Task => Repeat the stretch of entries below from the line with "- The display" through the line with "Russell | Cardiff". Include both ends and add nothing.

Data excerpts =>
BEGIN

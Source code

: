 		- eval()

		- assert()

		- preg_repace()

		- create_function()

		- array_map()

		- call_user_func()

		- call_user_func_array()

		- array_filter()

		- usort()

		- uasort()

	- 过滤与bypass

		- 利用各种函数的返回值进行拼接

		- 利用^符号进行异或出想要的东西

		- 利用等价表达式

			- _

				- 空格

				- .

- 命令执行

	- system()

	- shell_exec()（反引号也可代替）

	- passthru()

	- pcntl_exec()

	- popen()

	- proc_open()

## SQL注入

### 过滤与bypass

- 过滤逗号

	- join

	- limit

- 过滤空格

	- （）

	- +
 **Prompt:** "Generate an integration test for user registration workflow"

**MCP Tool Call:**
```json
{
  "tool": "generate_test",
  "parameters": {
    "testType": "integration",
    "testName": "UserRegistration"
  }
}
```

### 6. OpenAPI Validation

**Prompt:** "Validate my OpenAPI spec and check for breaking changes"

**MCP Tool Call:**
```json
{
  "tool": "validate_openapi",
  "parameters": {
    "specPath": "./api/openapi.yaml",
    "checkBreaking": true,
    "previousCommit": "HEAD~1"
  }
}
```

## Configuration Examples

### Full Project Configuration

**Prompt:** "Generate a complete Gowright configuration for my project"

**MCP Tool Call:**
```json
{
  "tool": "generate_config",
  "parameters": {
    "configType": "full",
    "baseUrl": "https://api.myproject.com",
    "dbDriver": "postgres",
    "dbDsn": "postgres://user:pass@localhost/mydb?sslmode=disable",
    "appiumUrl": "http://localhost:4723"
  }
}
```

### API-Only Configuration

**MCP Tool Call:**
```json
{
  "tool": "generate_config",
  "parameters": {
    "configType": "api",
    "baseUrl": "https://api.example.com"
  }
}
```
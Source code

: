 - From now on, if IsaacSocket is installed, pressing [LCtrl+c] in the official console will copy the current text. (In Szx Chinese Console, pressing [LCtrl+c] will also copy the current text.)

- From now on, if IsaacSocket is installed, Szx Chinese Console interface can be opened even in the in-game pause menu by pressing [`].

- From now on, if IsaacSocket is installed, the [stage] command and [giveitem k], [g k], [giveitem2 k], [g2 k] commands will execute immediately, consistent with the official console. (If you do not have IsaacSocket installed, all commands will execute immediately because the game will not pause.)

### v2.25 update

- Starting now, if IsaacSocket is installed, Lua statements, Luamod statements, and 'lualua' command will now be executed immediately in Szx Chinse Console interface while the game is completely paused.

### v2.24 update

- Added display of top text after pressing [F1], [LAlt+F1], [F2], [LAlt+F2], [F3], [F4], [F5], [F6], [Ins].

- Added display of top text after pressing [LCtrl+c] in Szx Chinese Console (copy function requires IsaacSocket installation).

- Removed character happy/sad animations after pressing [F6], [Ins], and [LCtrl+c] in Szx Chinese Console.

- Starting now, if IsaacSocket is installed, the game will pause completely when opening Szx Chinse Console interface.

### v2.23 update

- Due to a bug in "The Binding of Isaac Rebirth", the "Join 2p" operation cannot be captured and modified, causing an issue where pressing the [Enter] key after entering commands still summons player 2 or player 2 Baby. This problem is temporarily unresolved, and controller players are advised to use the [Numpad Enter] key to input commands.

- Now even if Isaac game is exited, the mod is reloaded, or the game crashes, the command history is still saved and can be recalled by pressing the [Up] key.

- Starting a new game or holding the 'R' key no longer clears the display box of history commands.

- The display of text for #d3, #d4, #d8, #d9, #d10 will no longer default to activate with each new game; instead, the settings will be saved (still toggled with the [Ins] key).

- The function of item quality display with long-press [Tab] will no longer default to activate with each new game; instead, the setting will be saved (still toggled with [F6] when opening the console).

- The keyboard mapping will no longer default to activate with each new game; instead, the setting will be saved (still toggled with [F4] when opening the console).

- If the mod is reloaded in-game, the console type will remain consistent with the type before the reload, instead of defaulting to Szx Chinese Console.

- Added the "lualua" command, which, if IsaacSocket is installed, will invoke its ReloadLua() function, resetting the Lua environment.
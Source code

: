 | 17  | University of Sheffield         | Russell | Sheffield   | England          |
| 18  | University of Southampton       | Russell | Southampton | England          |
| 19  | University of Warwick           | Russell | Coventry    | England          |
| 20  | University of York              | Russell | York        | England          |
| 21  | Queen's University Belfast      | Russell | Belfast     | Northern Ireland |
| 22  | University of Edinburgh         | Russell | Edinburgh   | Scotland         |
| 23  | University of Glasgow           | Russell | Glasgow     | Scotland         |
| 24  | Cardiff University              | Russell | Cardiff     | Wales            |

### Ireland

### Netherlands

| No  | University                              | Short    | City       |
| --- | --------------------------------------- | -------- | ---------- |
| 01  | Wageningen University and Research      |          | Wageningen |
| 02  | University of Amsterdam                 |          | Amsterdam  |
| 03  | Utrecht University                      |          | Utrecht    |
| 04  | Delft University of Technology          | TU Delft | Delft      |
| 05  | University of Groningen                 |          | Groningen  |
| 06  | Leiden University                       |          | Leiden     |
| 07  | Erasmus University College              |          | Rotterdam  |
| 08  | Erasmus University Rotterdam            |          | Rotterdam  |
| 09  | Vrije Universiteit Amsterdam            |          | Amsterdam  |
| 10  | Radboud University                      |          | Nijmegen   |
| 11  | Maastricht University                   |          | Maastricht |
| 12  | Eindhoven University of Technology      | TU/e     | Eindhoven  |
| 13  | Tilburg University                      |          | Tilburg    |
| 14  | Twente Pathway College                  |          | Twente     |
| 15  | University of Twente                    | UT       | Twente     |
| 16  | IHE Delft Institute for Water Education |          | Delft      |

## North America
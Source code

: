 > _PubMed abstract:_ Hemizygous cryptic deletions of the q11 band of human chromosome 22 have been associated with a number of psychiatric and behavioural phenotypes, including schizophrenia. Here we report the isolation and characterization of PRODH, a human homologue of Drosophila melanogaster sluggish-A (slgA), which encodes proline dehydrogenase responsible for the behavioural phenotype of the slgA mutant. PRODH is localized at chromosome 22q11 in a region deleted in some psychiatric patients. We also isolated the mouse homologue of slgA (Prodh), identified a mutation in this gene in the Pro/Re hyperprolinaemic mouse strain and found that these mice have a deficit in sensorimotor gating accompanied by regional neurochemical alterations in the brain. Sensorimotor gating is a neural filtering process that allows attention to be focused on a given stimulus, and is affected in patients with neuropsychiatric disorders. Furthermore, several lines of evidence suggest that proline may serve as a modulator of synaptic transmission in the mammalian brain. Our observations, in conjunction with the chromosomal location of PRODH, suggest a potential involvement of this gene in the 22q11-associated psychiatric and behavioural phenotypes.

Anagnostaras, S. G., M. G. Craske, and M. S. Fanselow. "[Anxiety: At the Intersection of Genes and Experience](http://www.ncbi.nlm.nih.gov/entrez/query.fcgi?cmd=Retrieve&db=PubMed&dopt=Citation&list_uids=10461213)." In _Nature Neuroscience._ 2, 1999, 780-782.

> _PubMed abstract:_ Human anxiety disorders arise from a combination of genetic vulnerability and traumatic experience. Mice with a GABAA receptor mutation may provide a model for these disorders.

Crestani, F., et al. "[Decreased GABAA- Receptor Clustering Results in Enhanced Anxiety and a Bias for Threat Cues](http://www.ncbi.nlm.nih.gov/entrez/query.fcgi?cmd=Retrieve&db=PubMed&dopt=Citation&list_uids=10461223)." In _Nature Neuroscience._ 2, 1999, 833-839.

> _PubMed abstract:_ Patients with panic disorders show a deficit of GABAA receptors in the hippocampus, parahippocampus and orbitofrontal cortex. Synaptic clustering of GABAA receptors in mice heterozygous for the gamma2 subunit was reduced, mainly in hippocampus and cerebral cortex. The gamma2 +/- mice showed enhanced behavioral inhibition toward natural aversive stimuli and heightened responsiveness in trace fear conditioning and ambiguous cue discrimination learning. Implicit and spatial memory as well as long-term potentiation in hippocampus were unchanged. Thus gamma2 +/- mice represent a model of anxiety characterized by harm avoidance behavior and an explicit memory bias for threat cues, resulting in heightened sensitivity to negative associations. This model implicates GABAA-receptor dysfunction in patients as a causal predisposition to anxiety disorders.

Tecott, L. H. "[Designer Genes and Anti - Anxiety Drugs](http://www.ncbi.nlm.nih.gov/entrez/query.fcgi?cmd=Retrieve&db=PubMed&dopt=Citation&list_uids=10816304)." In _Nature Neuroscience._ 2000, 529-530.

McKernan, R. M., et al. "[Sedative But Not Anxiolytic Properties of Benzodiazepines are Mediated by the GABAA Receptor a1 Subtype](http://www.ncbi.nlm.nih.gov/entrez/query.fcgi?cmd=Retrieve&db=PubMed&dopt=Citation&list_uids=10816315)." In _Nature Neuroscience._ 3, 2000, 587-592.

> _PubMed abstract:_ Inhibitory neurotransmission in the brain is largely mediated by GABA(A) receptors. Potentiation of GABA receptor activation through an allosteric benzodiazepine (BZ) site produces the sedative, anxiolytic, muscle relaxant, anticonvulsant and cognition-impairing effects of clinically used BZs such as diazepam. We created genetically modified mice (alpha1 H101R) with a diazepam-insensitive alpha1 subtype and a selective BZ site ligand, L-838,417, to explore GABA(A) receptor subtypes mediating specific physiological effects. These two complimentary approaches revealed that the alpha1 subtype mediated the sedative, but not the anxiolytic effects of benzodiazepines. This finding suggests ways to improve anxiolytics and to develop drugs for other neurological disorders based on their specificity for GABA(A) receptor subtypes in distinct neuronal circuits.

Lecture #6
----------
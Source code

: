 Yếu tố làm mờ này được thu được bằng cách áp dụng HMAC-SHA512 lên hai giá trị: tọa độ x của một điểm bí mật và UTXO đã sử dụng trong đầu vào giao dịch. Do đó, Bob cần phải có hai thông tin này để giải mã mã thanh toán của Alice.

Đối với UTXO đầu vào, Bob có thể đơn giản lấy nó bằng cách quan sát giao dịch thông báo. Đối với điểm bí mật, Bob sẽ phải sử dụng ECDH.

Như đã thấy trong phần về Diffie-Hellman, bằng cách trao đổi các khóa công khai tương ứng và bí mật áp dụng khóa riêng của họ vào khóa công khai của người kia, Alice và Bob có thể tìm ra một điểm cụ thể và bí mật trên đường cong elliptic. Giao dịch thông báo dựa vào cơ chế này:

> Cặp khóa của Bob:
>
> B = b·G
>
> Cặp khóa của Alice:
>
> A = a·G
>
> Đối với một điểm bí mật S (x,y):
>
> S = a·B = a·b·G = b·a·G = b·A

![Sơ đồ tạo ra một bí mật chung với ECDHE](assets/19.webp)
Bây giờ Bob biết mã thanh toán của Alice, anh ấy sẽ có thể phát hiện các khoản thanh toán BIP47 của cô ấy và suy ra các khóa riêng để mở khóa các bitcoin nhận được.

END

Written solution =>
- The display of text for #d3, #d4, #d8, #d9, #d10 will no longer default to activate with each new game; instead, the settings will be saved (still toggled with the [Ins] key).

- The function of item quality display with long-press [Tab] will no longer default to activate with each new game; instead, the setting will be saved (still toggled with [F6] when opening the console).

- The keyboard mapping will no longer default to activate with each new game; instead, the setting will be saved (still toggled with [F4] when opening the console).

- If the mod is reloaded in-game, the console type will remain consistent with the type before the reload, instead of defaulting to Szx Chinese Console.

- Added the "lualua" command, which, if IsaacSocket is installed, will invoke its ReloadLua() function, resetting the Lua environment.
Source code

: | 17  | University of Sheffield         | Russell | Sheffield   | England          |
| 18  | University of Southampton       | Russell | Southampton | England          |
| 19  | University of Warwick           | Russell | Coventry    | England          |
| 20  | University of York              | Russell | York        | England          |
| 21  | Queen's University Belfast      | Russell | Belfast     | Northern Ireland |
| 22  | University of Edinburgh         | Russell | Edinburgh   | Scotland         |
| 23  | University of Glasgow           | Russell | Glasgow     | Scotland         |
| 24  | Cardiff University              | Russell | Cardiff     | Wales            |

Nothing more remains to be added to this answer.